▸ What to do: Look for the string "build" in the data below, and copy each line that holds it.

--- Recorded information Enclosed Below ---

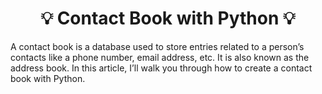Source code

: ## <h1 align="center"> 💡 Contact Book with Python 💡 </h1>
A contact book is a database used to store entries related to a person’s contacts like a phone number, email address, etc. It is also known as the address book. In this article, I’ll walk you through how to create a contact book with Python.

--- End of Enclosed Recorded information ---
--- Recorded information Enclosed Below ---

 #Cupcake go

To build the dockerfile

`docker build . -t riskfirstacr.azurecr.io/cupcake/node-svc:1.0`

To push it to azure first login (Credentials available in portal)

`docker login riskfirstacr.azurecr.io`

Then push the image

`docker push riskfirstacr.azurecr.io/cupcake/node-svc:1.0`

--- End of Enclosed Recorded information ---

▸ Exercise solution:
To build the dockerfile
`docker build . -t riskfirstacr.azurecr.io/cupcake/node-svc:1.0`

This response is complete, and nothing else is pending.